▶ [Assignment]: Search the entries for lines that contain the word "iptables", and report each one found.

[Plain-text document sources]
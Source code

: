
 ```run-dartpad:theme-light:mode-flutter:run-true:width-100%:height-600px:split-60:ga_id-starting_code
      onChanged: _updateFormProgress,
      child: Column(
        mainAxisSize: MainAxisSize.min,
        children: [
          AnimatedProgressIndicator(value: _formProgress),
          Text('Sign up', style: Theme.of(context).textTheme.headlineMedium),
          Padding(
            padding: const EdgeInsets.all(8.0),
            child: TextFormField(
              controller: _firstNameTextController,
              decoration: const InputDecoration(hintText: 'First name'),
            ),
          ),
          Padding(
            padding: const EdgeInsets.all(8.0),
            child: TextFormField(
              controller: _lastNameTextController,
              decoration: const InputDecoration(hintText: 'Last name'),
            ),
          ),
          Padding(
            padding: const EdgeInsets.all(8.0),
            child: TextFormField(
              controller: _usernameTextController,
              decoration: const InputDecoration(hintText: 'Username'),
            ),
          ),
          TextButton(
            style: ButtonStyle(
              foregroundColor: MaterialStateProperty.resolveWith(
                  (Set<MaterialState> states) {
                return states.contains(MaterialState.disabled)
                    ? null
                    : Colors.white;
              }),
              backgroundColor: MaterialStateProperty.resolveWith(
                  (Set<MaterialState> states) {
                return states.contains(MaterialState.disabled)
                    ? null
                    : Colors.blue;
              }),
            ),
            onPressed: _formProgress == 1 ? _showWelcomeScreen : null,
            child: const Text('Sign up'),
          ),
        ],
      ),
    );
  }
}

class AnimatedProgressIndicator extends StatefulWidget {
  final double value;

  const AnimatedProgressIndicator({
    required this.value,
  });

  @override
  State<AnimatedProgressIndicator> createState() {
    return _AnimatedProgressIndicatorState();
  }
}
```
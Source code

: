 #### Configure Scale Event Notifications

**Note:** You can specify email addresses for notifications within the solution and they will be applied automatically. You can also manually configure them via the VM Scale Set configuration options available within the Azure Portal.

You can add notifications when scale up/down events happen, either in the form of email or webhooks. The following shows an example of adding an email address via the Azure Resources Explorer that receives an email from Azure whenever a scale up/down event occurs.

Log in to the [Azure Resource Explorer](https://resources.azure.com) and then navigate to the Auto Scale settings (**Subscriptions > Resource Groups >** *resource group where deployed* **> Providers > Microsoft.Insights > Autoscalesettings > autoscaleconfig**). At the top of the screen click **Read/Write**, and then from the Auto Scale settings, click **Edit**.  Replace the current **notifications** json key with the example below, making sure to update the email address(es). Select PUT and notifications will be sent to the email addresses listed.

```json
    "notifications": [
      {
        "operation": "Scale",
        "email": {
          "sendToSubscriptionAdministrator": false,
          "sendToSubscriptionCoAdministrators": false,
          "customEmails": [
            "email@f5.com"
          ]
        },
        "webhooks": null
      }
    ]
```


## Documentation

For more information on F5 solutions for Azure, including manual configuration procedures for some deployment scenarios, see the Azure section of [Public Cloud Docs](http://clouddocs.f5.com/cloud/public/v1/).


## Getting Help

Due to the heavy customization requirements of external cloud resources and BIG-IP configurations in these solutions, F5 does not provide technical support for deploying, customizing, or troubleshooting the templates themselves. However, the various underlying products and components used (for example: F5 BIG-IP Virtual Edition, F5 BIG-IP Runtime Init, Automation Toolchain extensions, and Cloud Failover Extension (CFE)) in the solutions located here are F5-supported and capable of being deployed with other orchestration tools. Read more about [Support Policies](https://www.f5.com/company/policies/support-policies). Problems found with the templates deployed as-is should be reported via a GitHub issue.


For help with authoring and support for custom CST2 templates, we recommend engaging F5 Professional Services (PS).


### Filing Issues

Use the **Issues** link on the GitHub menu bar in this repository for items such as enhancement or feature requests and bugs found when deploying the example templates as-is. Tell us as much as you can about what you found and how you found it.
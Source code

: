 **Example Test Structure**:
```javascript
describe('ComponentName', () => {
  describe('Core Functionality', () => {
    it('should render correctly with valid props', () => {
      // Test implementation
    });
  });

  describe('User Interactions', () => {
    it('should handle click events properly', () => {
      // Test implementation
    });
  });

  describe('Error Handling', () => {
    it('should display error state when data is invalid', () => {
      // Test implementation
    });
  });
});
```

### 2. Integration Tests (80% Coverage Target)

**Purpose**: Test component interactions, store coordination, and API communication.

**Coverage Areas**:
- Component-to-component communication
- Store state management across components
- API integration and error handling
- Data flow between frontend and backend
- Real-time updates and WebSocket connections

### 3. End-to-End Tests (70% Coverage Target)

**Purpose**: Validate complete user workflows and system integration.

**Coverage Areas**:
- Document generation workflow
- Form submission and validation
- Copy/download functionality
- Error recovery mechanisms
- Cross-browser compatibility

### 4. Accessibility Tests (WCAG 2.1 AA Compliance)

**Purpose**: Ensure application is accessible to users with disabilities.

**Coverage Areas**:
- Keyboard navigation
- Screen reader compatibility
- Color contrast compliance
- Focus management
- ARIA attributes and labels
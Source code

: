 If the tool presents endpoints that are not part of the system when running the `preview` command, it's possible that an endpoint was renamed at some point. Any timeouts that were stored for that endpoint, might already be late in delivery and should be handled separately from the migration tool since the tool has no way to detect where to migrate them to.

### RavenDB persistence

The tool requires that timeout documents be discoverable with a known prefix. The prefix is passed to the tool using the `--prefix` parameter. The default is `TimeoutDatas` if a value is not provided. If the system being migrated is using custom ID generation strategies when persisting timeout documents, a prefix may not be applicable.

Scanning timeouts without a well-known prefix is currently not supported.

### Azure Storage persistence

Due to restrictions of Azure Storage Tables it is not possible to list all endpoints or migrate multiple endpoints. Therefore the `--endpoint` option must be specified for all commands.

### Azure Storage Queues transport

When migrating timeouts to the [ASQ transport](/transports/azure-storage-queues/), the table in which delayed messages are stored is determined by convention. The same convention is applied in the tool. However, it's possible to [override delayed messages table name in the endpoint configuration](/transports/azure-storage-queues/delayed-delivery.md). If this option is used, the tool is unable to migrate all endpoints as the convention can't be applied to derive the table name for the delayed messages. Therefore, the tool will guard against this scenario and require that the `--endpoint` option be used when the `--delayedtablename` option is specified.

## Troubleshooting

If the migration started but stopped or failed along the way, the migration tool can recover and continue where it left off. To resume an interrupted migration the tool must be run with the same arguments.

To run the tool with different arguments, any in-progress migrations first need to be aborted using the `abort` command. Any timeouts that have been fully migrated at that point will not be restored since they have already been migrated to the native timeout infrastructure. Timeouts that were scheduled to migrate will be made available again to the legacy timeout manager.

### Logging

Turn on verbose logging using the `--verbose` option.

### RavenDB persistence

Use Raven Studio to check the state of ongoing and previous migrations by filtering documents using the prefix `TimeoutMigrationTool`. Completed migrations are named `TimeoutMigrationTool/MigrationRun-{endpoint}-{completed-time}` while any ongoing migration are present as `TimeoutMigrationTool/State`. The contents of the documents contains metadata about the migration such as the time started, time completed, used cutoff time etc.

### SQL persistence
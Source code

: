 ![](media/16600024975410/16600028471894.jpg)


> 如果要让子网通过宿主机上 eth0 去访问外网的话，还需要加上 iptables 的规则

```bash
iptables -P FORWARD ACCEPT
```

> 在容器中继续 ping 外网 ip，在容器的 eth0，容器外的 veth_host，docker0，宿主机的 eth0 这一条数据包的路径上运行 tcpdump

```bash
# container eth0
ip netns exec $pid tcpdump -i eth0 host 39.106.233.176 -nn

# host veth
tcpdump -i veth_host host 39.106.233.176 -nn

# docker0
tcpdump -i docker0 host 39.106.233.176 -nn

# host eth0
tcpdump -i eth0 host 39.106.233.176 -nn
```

▶ [Written solution]:
> 如果要让子网通过宿主机上 eth0 去访问外网的话，还需要加上 iptables 的规则
iptables -P FORWARD ACCEPT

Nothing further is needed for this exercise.